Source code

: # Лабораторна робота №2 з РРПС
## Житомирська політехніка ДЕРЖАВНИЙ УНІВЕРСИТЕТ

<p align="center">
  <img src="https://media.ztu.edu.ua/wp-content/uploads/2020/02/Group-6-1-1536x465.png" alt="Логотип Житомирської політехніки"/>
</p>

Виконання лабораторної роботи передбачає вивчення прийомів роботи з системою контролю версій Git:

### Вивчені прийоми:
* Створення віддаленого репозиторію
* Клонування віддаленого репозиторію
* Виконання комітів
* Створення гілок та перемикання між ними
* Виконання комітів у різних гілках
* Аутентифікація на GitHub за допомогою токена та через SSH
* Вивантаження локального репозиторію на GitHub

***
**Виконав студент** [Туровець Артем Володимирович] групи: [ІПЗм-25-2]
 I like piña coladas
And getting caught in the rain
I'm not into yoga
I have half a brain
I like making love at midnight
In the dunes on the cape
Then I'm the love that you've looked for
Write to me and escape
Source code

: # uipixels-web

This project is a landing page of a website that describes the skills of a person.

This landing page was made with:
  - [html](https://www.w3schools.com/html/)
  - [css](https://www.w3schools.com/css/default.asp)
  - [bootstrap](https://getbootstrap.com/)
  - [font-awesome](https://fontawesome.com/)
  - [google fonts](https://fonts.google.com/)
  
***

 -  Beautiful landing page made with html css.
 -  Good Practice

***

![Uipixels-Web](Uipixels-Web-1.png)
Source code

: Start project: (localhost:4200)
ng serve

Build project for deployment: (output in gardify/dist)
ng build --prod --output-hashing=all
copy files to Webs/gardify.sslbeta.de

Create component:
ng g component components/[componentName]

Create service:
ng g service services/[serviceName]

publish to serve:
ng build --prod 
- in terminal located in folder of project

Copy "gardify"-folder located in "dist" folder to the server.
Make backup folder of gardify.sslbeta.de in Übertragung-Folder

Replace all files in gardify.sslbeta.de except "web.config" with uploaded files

=-=-=-=-=

Whichever lines of the records above hold the word "like" should all be copied out.

 I like piña coladas
I like making love at midnight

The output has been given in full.